Items listed in a dataset:
<<<<

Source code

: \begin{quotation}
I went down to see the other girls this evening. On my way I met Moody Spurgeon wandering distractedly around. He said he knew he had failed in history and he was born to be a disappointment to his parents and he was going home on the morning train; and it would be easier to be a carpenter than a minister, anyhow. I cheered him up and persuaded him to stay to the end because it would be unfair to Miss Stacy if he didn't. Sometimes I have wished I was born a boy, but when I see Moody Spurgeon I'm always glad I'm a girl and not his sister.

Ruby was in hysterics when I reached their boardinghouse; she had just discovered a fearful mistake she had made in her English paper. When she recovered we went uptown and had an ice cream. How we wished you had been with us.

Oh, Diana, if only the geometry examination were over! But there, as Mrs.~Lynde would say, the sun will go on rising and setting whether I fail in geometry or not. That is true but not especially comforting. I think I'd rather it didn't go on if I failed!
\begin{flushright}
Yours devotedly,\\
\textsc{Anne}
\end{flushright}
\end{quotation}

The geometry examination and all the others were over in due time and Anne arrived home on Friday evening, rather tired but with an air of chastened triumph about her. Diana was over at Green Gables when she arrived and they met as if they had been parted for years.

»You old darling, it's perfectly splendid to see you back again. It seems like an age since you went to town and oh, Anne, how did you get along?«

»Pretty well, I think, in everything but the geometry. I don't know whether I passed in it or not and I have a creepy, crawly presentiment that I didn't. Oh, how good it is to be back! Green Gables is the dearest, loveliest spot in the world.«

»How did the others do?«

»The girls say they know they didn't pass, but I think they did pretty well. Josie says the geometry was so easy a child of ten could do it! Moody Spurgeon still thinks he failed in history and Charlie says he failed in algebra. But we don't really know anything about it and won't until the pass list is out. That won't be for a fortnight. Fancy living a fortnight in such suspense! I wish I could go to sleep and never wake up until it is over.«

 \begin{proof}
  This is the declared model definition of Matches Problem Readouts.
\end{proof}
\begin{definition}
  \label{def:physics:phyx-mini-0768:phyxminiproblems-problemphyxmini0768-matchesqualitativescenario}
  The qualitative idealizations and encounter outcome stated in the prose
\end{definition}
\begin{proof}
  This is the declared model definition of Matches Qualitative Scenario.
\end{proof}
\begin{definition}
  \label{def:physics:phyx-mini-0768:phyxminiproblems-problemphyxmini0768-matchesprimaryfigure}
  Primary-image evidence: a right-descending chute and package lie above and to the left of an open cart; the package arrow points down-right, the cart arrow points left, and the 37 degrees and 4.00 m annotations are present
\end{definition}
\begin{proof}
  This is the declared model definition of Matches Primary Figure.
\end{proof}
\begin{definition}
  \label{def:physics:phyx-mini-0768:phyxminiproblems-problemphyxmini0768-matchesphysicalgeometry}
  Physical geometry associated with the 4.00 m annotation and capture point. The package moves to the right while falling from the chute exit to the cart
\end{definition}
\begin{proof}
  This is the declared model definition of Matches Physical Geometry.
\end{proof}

>>>>
<<<<

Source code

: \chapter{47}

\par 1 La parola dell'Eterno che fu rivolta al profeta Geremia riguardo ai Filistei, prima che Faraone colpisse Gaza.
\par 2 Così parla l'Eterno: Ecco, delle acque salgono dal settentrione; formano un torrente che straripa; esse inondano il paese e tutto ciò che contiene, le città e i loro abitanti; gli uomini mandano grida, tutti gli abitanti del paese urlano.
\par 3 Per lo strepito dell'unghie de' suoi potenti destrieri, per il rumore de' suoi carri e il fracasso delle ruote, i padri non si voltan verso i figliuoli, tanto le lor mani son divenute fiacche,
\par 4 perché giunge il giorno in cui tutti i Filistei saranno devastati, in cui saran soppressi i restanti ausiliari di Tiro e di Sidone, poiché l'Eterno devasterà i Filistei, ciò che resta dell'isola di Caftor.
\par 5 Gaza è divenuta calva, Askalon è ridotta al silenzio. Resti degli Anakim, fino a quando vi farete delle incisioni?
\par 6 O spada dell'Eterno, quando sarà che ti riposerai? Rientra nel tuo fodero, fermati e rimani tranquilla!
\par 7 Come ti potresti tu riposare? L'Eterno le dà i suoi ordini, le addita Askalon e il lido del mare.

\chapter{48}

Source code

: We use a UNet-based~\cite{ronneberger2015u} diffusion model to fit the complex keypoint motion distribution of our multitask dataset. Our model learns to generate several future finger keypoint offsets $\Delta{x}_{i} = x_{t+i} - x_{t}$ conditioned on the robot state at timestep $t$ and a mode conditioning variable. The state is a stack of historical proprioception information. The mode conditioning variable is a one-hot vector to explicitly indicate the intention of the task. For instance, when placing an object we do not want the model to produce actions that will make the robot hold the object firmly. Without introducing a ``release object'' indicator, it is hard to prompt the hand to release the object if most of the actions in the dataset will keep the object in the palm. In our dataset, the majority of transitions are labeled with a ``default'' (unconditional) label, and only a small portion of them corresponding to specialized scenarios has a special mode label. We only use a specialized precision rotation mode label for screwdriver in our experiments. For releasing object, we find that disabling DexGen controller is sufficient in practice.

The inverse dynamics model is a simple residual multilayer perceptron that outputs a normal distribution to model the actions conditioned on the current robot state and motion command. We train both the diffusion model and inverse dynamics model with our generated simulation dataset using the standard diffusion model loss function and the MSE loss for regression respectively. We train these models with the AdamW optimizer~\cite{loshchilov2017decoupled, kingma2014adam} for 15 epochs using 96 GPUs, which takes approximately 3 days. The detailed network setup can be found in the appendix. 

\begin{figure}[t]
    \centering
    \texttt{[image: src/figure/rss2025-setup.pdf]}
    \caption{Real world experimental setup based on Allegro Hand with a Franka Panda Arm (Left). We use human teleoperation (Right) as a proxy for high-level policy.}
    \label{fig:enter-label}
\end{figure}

>>>>
<<<<

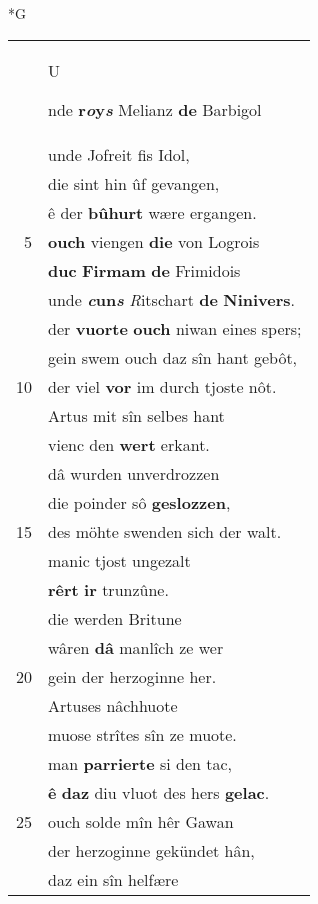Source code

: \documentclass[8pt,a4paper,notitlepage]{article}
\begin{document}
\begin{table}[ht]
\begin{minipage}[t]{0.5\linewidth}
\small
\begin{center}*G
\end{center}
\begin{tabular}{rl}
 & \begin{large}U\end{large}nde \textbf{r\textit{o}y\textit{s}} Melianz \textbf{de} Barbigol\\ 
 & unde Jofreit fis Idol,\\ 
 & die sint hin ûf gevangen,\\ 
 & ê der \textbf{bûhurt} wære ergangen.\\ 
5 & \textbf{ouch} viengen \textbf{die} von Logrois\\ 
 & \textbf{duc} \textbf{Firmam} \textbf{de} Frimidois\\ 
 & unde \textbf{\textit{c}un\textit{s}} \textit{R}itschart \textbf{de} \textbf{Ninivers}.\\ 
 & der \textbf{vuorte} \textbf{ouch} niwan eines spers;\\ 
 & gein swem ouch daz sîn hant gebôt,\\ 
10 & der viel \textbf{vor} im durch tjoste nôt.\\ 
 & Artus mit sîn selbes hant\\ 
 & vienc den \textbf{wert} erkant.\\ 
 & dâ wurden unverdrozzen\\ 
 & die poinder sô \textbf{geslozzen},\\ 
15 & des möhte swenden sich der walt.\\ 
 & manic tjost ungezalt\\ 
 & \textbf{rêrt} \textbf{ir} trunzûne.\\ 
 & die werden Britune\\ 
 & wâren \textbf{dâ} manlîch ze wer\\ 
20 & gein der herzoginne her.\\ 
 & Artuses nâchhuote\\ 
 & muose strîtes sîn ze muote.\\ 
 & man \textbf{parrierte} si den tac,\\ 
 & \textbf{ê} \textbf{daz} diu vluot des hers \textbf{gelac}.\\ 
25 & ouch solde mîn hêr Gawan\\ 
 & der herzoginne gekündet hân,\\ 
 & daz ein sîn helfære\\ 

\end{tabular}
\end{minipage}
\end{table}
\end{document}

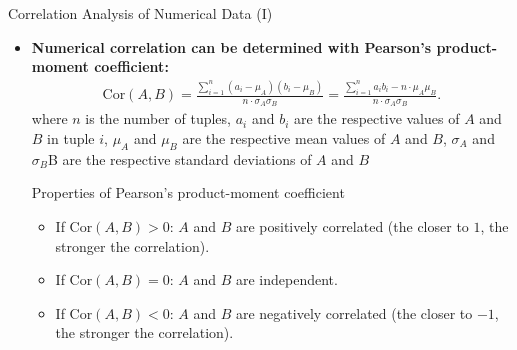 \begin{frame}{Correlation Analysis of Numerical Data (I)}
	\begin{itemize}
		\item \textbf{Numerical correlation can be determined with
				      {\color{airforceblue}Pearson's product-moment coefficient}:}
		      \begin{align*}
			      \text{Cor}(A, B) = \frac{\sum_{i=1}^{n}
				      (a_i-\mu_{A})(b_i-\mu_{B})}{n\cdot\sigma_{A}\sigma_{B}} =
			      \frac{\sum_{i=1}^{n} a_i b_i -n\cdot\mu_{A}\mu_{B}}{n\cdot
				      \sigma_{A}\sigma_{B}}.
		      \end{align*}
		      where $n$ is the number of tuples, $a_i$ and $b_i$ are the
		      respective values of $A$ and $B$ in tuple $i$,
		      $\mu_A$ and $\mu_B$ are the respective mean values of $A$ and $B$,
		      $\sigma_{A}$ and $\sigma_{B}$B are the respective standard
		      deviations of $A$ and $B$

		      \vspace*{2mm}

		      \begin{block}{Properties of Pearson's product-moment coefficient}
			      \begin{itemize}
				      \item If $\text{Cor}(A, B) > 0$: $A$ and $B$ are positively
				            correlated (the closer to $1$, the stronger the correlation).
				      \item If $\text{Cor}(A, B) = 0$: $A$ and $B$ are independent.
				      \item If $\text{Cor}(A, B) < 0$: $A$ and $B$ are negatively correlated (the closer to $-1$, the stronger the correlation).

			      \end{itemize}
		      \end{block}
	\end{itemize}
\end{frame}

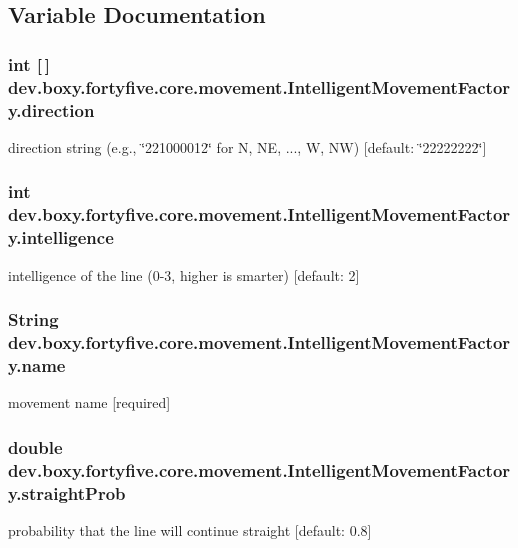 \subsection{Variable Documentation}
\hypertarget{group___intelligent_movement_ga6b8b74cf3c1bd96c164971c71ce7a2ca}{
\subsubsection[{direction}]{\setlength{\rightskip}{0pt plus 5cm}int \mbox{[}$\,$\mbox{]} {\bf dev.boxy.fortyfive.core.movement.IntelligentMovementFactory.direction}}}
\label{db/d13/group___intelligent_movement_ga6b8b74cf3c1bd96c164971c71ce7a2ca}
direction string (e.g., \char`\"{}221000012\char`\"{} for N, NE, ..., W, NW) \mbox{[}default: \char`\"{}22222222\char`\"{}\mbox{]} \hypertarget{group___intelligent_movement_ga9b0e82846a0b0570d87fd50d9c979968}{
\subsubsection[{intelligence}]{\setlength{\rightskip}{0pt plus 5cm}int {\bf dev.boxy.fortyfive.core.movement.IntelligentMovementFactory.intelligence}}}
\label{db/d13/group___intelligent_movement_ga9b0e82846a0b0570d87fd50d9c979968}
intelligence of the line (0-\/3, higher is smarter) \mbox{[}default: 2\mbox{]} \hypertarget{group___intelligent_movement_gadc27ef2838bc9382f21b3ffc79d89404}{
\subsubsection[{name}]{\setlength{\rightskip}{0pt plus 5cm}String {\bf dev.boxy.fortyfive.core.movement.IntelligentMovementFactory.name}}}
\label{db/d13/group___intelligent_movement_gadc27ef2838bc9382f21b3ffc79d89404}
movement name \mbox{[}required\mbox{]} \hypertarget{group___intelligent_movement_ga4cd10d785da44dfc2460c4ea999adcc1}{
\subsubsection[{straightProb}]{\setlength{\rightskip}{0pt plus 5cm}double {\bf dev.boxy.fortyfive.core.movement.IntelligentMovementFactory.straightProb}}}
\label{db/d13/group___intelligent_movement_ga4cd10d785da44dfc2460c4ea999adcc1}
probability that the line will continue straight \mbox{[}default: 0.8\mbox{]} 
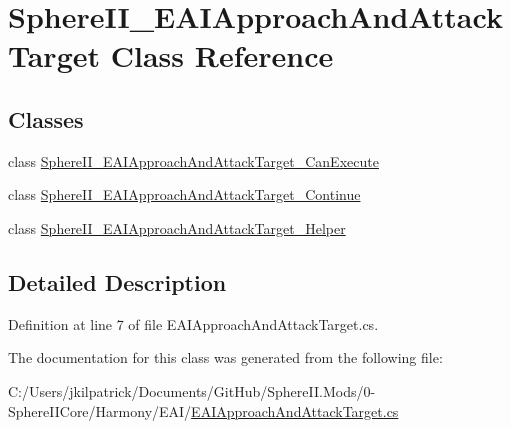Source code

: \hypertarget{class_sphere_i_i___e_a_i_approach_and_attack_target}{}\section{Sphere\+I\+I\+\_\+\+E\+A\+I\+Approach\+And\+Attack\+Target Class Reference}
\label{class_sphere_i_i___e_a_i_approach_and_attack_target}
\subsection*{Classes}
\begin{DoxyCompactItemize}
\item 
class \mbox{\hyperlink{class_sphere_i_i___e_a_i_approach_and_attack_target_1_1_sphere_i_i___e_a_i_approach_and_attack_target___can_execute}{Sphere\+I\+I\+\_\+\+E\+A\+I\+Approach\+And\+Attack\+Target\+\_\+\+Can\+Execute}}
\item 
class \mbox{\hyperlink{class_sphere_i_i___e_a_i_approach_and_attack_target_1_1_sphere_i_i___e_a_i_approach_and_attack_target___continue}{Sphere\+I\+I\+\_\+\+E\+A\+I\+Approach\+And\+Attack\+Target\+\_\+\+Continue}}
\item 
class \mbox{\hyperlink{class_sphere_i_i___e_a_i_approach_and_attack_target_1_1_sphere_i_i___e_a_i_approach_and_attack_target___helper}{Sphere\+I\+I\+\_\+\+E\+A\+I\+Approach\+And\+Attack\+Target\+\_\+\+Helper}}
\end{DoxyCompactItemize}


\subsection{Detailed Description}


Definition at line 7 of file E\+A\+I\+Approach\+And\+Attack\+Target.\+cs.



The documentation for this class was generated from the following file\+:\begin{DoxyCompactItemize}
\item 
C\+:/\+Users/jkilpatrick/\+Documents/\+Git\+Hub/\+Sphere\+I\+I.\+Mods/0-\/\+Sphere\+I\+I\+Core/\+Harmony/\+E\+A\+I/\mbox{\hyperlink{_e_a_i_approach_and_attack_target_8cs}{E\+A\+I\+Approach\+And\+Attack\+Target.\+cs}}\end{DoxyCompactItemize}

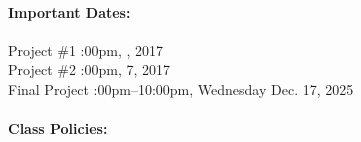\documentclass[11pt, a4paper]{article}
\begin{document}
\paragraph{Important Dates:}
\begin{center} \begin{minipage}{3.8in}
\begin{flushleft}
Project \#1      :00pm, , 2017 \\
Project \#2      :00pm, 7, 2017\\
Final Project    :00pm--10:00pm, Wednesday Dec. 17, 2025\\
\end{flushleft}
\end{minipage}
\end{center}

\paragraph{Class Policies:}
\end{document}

>>>>

If a line in the records holds the string "unde", copy it.

 & unde Jofreit fis Idol,\\ 
 & unde \textbf{\textit{c}un\textit{s}} \textit{R}itschart \textbf{de} \textbf{Ninivers}.\\ 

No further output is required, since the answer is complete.